[Listed records]:
□ □ □ □ □

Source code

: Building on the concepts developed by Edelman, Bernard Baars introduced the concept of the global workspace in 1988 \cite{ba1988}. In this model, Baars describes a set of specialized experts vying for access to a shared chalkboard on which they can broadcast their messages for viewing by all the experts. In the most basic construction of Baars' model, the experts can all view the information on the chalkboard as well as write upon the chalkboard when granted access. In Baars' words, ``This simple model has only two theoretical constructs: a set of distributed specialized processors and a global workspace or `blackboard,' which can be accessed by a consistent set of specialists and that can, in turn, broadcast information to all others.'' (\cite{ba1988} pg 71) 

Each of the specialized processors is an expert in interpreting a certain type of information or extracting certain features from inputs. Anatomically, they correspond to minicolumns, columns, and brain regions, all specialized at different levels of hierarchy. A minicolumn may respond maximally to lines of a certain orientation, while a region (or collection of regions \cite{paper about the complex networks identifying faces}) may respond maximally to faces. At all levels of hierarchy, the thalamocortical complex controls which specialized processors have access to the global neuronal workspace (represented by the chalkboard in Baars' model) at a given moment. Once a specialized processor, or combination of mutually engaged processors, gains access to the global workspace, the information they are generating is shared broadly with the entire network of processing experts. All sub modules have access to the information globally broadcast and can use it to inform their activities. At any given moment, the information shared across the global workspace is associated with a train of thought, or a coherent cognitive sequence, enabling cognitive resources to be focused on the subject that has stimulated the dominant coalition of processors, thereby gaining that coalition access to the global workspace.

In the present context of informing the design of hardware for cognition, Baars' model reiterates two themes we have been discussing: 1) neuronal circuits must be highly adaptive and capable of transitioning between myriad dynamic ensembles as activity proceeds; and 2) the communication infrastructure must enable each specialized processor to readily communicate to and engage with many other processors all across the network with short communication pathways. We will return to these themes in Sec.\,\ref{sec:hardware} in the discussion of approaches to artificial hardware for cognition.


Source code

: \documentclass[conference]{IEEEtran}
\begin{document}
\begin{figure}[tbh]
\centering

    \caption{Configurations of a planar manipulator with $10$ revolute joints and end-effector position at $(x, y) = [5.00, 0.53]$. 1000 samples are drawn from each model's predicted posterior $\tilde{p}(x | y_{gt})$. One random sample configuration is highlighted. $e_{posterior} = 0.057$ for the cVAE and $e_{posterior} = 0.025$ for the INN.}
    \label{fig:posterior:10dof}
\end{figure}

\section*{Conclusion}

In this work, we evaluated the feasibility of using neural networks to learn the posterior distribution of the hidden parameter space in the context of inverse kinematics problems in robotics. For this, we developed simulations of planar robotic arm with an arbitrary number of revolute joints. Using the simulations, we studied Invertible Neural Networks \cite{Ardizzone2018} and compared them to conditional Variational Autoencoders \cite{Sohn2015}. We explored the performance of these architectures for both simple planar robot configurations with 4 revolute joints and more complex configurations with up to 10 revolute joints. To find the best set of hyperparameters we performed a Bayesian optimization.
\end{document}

□ □ □ □ □

[Activity]:
Set down the lines above as they stand, starting with the first line and ending with the line that contains "Building on the".

[Exercise answer]:
Source code

: Building on the concepts developed by Edelman, Bernard Baars introduced the concept of the global workspace in 1988 \cite{ba1988}. In this model, Baars describes a set of specialized experts vying for access to a shared chalkboard on which they can broadcast their messages for viewing by all the experts. In the most basic construction of Baars' model, the experts can all view the information on the chalkboard as well as write upon the chalkboard when granted access. In Baars' words, ``This simple model has only two theoretical constructs: a set of distributed specialized processors and a global workspace or `blackboard,' which can be accessed by a consistent set of specialists and that can, in turn, broadcast information to all others.'' (\cite{ba1988} pg 71) 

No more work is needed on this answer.